[Opening Data extract section]
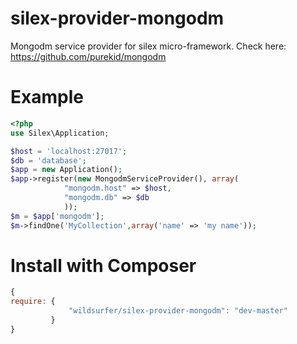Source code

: silex-provider-mongodm
================================

Mongodm service provider for silex micro-framework. Check here: https://github.com/purekid/mongodm

Example
=======

``` php
<?php
use Silex\Application;

$host = 'localhost:27017';
$db = 'database';
$app = new Application();
$app->register(new MongodmServiceProvider(), array(
            "mongodm.host" => $host,
            "mongodm.db" => $db
            ));
$m = $app['mongodm'];
$m->findOne('MyCollection',array('name' => 'my name'));

```

Install with Composer
=====================

``` js
{
require: {
             "wildsurfer/silex-provider-mongodm": "dev-master"
         }
}
```
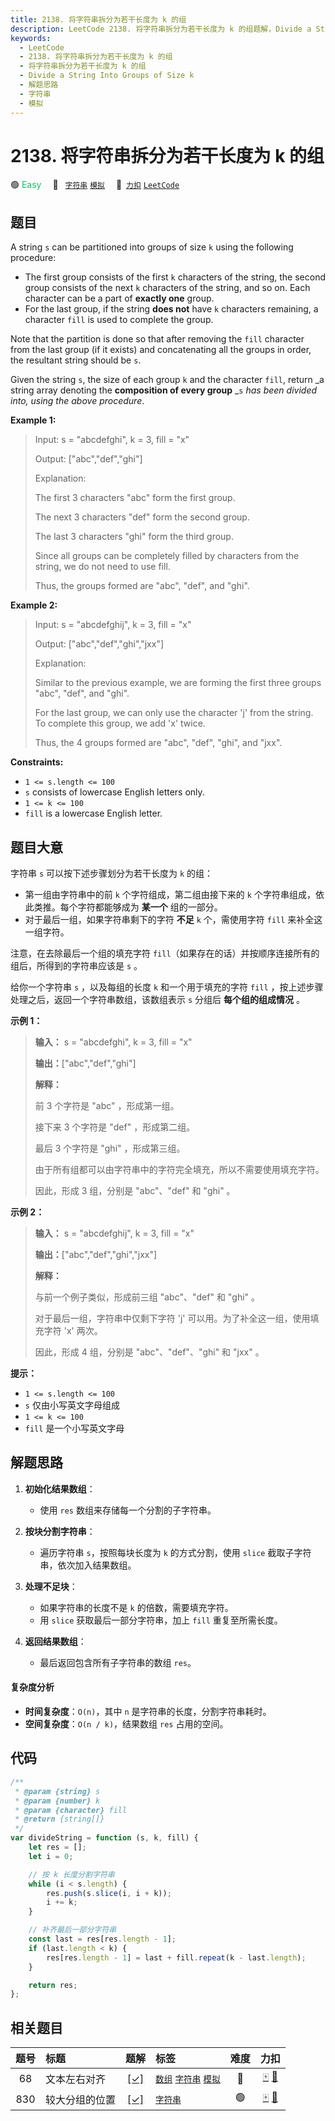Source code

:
 ```yaml
---
title: 2138. 将字符串拆分为若干长度为 k 的组
description: LeetCode 2138. 将字符串拆分为若干长度为 k 的组题解，Divide a String Into Groups of Size k，包含解题思路、复杂度分析以及完整的 JavaScript 代码实现。
keywords:
  - LeetCode
  - 2138. 将字符串拆分为若干长度为 k 的组
  - 将字符串拆分为若干长度为 k 的组
  - Divide a String Into Groups of Size k
  - 解题思路
  - 字符串
  - 模拟
---
```


# 2138. 将字符串拆分为若干长度为 k 的组

🟢 <font color=#15bd66>Easy</font>&emsp; 🔖&ensp; [`字符串`](/tag/string.md) [`模拟`](/tag/simulation.md)&emsp; 🔗&ensp;[`力扣`](https://leetcode.cn/problems/divide-a-string-into-groups-of-size-k) [`LeetCode`](https://leetcode.com/problems/divide-a-string-into-groups-of-size-k)

## 题目

A string `s` can be partitioned into groups of size `k` using the following
procedure:

- The first group consists of the first `k` characters of the string, the second group consists of the next `k` characters of the string, and so on. Each character can be a part of **exactly one** group.
- For the last group, if the string **does not** have `k` characters remaining, a character `fill` is used to complete the group.

Note that the partition is done so that after removing the `fill` character
from the last group (if it exists) and concatenating all the groups in order,
the resultant string should be `s`.

Given the string `s`, the size of each group `k` and the character `fill`,
return _a string array denoting the **composition of every group** _`s` _has
been divided into, using the above procedure_.

**Example 1:**

> Input: s = "abcdefghi", k = 3, fill = "x"
>
> Output: ["abc","def","ghi"]
>
> Explanation:
>
> The first 3 characters "abc" form the first group.
>
> The next 3 characters "def" form the second group.
>
> The last 3 characters "ghi" form the third group.
>
> Since all groups can be completely filled by characters from the string, we do not need to use fill.
>
> Thus, the groups formed are "abc", "def", and "ghi".

**Example 2:**

> Input: s = "abcdefghij", k = 3, fill = "x"
>
> Output: ["abc","def","ghi","jxx"]
>
> Explanation:
>
> Similar to the previous example, we are forming the first three groups "abc", "def", and "ghi".
>
> For the last group, we can only use the character 'j' from the string. To complete this group, we add 'x' twice.
>
> Thus, the 4 groups formed are "abc", "def", "ghi", and "jxx".

**Constraints:**

- `1 <= s.length <= 100`
- `s` consists of lowercase English letters only.
- `1 <= k <= 100`
- `fill` is a lowercase English letter.

## 题目大意

字符串 `s` 可以按下述步骤划分为若干长度为 `k` 的组：

- 第一组由字符串中的前 `k` 个字符组成，第二组由接下来的 `k` 个字符串组成，依此类推。每个字符都能够成为 **某一个** 组的一部分。
- 对于最后一组，如果字符串剩下的字符 **不足** `k` 个，需使用字符 `fill` 来补全这一组字符。

注意，在去除最后一个组的填充字符 `fill`（如果存在的话）并按顺序连接所有的组后，所得到的字符串应该是 `s` 。

给你一个字符串 `s` ，以及每组的长度 `k` 和一个用于填充的字符 `fill` ，按上述步骤处理之后，返回一个字符串数组，该数组表示 `s` 分组后
**每个组的组成情况** 。

**示例 1：**

> **输入：** s = "abcdefghi", k = 3, fill = "x"
>
> **输出：**["abc","def","ghi"]
>
> **解释：**
>
> 前 3 个字符是 "abc" ，形成第一组。
>
> 接下来 3 个字符是 "def" ，形成第二组。
>
> 最后 3 个字符是 "ghi" ，形成第三组。
>
> 由于所有组都可以由字符串中的字符完全填充，所以不需要使用填充字符。
>
> 因此，形成 3 组，分别是 "abc"、"def" 和 "ghi" 。

**示例 2：**

> **输入：** s = "abcdefghij", k = 3, fill = "x"
>
> **输出：**["abc","def","ghi","jxx"]
>
> **解释：**
>
> 与前一个例子类似，形成前三组 "abc"、"def" 和 "ghi" 。
>
> 对于最后一组，字符串中仅剩下字符 'j' 可以用。为了补全这一组，使用填充字符 'x' 两次。
>
> 因此，形成 4 组，分别是 "abc"、"def"、"ghi" 和 "jxx" 。

**提示：**

- `1 <= s.length <= 100`
- `s` 仅由小写英文字母组成
- `1 <= k <= 100`
- `fill` 是一个小写英文字母

## 解题思路

1. **初始化结果数组**：

   - 使用 `res` 数组来存储每一个分割的子字符串。

2. **按块分割字符串**：

   - 遍历字符串 `s`，按照每块长度为 `k` 的方式分割，使用 `slice` 截取子字符串，依次加入结果数组。

3. **处理不足块**：

   - 如果字符串的长度不是 `k` 的倍数，需要填充字符。
   - 用 `slice` 获取最后一部分字符串，加上 `fill` 重复至所需长度。

4. **返回结果数组**：
   - 最后返回包含所有子字符串的数组 `res`。

#### 复杂度分析

- **时间复杂度**：`O(n)`，其中 `n` 是字符串的长度，分割字符串耗时。
- **空间复杂度**：`O(n / k)`，结果数组 `res` 占用的空间。

## 代码

```javascript
/**
 * @param {string} s
 * @param {number} k
 * @param {character} fill
 * @return {string[]}
 */
var divideString = function (s, k, fill) {
	let res = [];
	let i = 0;

	// 按 k 长度分割字符串
	while (i < s.length) {
		res.push(s.slice(i, i + k));
		i += k;
	}

	// 补齐最后一部分字符串
	const last = res[res.length - 1];
	if (last.length < k) {
		res[res.length - 1] = last + fill.repeat(k - last.length);
	}

	return res;
};
```

## 相关题目

<!-- prettier-ignore -->
| 题号 | 标题 | 题解 | 标签 | 难度 | 力扣 |
| :------: | :------ | :------: | :------ | :------: | :------: |
| 68 | 文本左右对齐 | [[✓]](/problem/0068.md) |  [`数组`](/tag/array.md) [`字符串`](/tag/string.md) [`模拟`](/tag/simulation.md) | 🔴 | [🀄️](https://leetcode.cn/problems/text-justification) [🔗](https://leetcode.com/problems/text-justification) |
| 830 | 较大分组的位置 | [[✓]](/problem/0830.md) |  [`字符串`](/tag/string.md) | 🟢 | [🀄️](https://leetcode.cn/problems/positions-of-large-groups) [🔗](https://leetcode.com/problems/positions-of-large-groups) |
[Closing Data extract section]
◆ **Exercise**
Look through the listing above and copy each line where the string "simulation" occurs.

◆ **Reply**
🟢 <font color=#15bd66>Easy</font>&emsp; 🔖&ensp; [`字符串`](/tag/string.md) [`模拟`](/tag/simulation.md)&emsp; 🔗&ensp;[`力扣`](https://leetcode.cn/problems/divide-a-string-into-groups-of-size-k) [`LeetCode`](https://leetcode.com/problems/divide-a-string-into-groups-of-size-k)
| 68 | 文本左右对齐 | [[✓]](/problem/0068.md) |  [`数组`](/tag/array.md) [`字符串`](/tag/string.md) [`模拟`](/tag/simulation.md) | 🔴 | [🀄️](https://leetcode.cn/problems/text-justification) [🔗](https://leetcode.com/problems/text-justification) |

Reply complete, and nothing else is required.